→ Task:
Using the data beneath, show every line that includes the word "number".

Collected data
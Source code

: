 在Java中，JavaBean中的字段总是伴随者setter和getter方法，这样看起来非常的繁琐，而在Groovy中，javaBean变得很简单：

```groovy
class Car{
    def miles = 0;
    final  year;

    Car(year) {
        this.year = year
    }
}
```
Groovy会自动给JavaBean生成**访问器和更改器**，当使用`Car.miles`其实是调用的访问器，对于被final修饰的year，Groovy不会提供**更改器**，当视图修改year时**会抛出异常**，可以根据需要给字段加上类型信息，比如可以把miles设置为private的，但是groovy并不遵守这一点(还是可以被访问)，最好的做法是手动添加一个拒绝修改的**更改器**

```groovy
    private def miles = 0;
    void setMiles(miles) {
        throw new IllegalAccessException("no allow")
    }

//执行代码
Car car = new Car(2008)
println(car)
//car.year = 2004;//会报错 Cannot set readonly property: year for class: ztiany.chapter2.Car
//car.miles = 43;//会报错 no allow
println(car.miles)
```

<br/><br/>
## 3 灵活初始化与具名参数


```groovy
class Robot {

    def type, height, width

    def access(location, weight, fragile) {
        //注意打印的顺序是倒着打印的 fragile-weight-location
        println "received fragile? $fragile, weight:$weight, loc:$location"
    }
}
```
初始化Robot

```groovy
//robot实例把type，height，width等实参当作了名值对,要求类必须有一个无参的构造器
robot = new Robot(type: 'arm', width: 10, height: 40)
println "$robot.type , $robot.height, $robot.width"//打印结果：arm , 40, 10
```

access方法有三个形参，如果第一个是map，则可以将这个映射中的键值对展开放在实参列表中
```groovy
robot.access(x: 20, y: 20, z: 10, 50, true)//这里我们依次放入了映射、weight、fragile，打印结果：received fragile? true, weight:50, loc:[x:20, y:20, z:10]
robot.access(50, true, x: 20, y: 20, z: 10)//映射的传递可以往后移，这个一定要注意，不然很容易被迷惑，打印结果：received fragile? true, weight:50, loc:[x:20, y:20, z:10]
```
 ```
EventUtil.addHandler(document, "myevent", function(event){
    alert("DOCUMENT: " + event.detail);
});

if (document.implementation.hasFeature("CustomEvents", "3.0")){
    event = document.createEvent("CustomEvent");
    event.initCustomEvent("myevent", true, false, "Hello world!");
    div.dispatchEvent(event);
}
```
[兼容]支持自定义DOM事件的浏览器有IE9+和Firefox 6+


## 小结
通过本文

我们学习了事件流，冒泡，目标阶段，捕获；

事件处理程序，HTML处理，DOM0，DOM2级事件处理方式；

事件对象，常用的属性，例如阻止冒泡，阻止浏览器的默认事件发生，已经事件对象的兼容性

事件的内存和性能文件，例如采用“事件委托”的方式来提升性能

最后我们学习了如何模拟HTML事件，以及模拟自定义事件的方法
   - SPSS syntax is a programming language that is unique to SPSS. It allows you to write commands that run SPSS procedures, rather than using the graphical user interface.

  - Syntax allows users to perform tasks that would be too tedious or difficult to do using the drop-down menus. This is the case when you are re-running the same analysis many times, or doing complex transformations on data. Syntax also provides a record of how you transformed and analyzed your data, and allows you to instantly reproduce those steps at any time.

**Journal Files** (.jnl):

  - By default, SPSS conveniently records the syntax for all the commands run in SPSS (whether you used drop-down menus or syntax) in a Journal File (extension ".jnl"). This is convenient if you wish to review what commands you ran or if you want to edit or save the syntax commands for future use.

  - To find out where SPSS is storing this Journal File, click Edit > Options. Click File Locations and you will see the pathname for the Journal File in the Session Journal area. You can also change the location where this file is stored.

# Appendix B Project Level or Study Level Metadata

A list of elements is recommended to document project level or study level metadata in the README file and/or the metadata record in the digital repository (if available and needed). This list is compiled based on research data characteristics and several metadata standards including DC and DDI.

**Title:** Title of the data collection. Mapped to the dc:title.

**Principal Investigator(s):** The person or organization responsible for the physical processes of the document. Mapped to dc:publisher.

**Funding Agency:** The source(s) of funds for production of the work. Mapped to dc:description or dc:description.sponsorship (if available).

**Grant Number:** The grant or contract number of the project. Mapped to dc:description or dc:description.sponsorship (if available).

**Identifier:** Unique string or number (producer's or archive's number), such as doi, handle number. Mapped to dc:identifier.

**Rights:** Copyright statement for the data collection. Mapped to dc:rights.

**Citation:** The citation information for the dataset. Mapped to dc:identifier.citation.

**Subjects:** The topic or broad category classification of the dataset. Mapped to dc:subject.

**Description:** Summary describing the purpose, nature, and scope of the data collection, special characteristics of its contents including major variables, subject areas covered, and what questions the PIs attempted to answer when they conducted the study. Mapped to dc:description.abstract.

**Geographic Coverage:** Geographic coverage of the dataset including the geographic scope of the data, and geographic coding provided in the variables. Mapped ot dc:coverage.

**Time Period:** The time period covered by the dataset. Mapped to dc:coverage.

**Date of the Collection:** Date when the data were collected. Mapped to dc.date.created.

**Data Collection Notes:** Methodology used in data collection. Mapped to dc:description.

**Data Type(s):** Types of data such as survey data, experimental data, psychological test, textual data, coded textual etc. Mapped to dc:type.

→ Task output:
**Grant Number:** The grant or contract number of the project. Mapped to dc:description or dc:description.sponsorship (if available).
**Identifier:** Unique string or number (producer's or archive's number), such as doi, handle number. Mapped to dc:identifier.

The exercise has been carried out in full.